E bene anche accertarsi che non vi siano gravi traumi al torace in quanto si rischia
con il massaggio di peggiorare la situazione.
Mettere la persona su un piano rigido, scoprire il petto e individuare il punto
dove esercitare la pressione facendo scorrere l'indice e il medio della mano più vicina
ai piedi dell'infortunato lungo il margine dell'ultima costola arrivando al centro dove
si uniscono, fermarsi lì col medio e posizionare l'indice sullo sterno.
Con l'altra mano affiancare il dito indice prima posizionato, questo punto dovrebbe
corrispondere al centro della età inferiore dello sterno, ora a questa seconda mano che è rivolta
con il palmo in giu sovrapporre l'altra, intrecciare le dita e comprimere il torace aiutandosi
con il peso del proprio corpo facendo abbassare lo sterno di tre o quattro centimetri per circa mezzo
secondo; dopodiche rilasciare la pressione per consentire al cuore di riempirsi di nuovo, dovrebbero
essere fatte circa 80 compressioni al minuto.
Il soccorritore deve posizionarsi in ginocchio di fianco all'infortunato, all'altezza del
torace avendo le braccia e le spalle perpendicolari al punto di compressione; quando si esercitano
le conpressioni bisognerebbe tenere le braccia tese e rigide in modo da sfruttare il peso del corpo.

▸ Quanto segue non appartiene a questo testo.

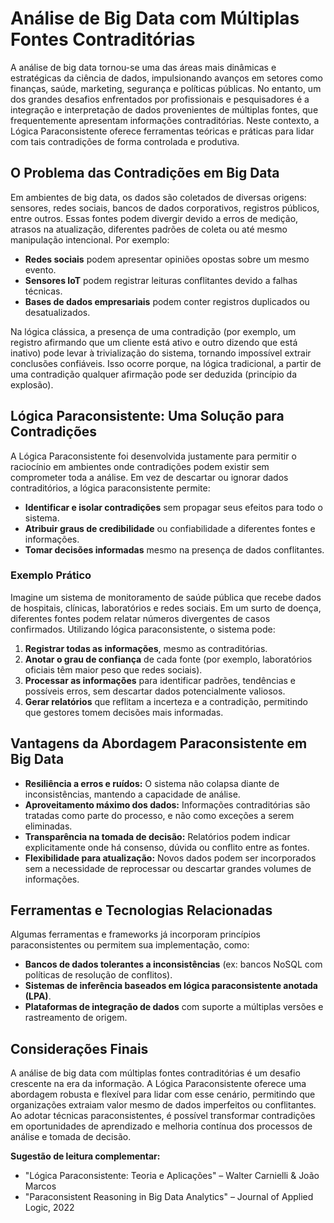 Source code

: 
# Análise de Big Data com Múltiplas Fontes Contraditórias

A análise de big data tornou-se uma das áreas mais dinâmicas e estratégicas da ciência de dados, impulsionando avanços em setores como finanças, saúde, marketing, segurança e políticas públicas. No entanto, um dos grandes desafios enfrentados por profissionais e pesquisadores é a integração e interpretação de dados provenientes de múltiplas fontes, que frequentemente apresentam informações contraditórias. Neste contexto, a Lógica Paraconsistente oferece ferramentas teóricas e práticas para lidar com tais contradições de forma controlada e produtiva.

## O Problema das Contradições em Big Data

Em ambientes de big data, os dados são coletados de diversas origens: sensores, redes sociais, bancos de dados corporativos, registros públicos, entre outros. Essas fontes podem divergir devido a erros de medição, atrasos na atualização, diferentes padrões de coleta ou até mesmo manipulação intencional. Por exemplo:

- **Redes sociais** podem apresentar opiniões opostas sobre um mesmo evento.
- **Sensores IoT** podem registrar leituras conflitantes devido a falhas técnicas.
- **Bases de dados empresariais** podem conter registros duplicados ou desatualizados.

Na lógica clássica, a presença de uma contradição (por exemplo, um registro afirmando que um cliente está ativo e outro dizendo que está inativo) pode levar à trivialização do sistema, tornando impossível extrair conclusões confiáveis. Isso ocorre porque, na lógica tradicional, a partir de uma contradição qualquer afirmação pode ser deduzida (princípio da explosão).

## Lógica Paraconsistente: Uma Solução para Contradições

A Lógica Paraconsistente foi desenvolvida justamente para permitir o raciocínio em ambientes onde contradições podem existir sem comprometer toda a análise. Em vez de descartar ou ignorar dados contraditórios, a lógica paraconsistente permite:

- **Identificar e isolar contradições** sem propagar seus efeitos para todo o sistema.
- **Atribuir graus de credibilidade** ou confiabilidade a diferentes fontes e informações.
- **Tomar decisões informadas** mesmo na presença de dados conflitantes.

### Exemplo Prático

Imagine um sistema de monitoramento de saúde pública que recebe dados de hospitais, clínicas, laboratórios e redes sociais. Em um surto de doença, diferentes fontes podem relatar números divergentes de casos confirmados. Utilizando lógica paraconsistente, o sistema pode:

1. **Registrar todas as informações**, mesmo as contraditórias.
2. **Anotar o grau de confiança** de cada fonte (por exemplo, laboratórios oficiais têm maior peso que redes sociais).
3. **Processar as informações** para identificar padrões, tendências e possíveis erros, sem descartar dados potencialmente valiosos.
4. **Gerar relatórios** que reflitam a incerteza e a contradição, permitindo que gestores tomem decisões mais informadas.

## Vantagens da Abordagem Paraconsistente em Big Data

- **Resiliência a erros e ruídos:** O sistema não colapsa diante de inconsistências, mantendo a capacidade de análise.
- **Aproveitamento máximo dos dados:** Informações contraditórias são tratadas como parte do processo, e não como exceções a serem eliminadas.
- **Transparência na tomada de decisão:** Relatórios podem indicar explicitamente onde há consenso, dúvida ou conflito entre as fontes.
- **Flexibilidade para atualização:** Novos dados podem ser incorporados sem a necessidade de reprocessar ou descartar grandes volumes de informações.

## Ferramentas e Tecnologias Relacionadas

Algumas ferramentas e frameworks já incorporam princípios paraconsistentes ou permitem sua implementação, como:

- **Bancos de dados tolerantes a inconsistências** (ex: bancos NoSQL com políticas de resolução de conflitos).
- **Sistemas de inferência baseados em lógica paraconsistente anotada (LPA)**.
- **Plataformas de integração de dados** com suporte a múltiplas versões e rastreamento de origem.

## Considerações Finais

A análise de big data com múltiplas fontes contraditórias é um desafio crescente na era da informação. A Lógica Paraconsistente oferece uma abordagem robusta e flexível para lidar com esse cenário, permitindo que organizações extraiam valor mesmo de dados imperfeitos ou conflitantes. Ao adotar técnicas paraconsistentes, é possível transformar contradições em oportunidades de aprendizado e melhoria contínua dos processos de análise e tomada de decisão.



**Sugestão de leitura complementar:**  
- "Lógica Paraconsistente: Teoria e Aplicações" – Walter Carnielli & João Marcos  
- "Paraconsistent Reasoning in Big Data Analytics" – Journal of Applied Logic, 2022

Ogni 15 compressioni si devono effettuare 2 respirazioni bocca a bocca e si dovrebbero contare
le compressioni ad alta voce. Se i soccorritori sono in 2 che si possono alternare
si fanno 5 compressioni toraciche e una profonda respirazione bocca a bocca. Nei bambini invece
si devono fare invece sempre 5 compressioni e una respirazione bocca a bocca, stando attendi però
ad eseguire una compressione più leggera. Nel neonato invece la compressione va effettuata ancora più
leggermente utilizzando solo 2 dita, va effettuata 2 dita sotto una linea immaginaria che
unisce i capezzoli, al centro; vale la stessa regola che ogni 5 compressioni va fatta
una respirazione bocca a bocca, la frequenza dovrebbe essere di 100 compressioni al
miuto.
Il massaggio cardiaco è un operazione consigliata solo ad esperti, per questo va fato
solo in casi estremi e di assoluta necessità.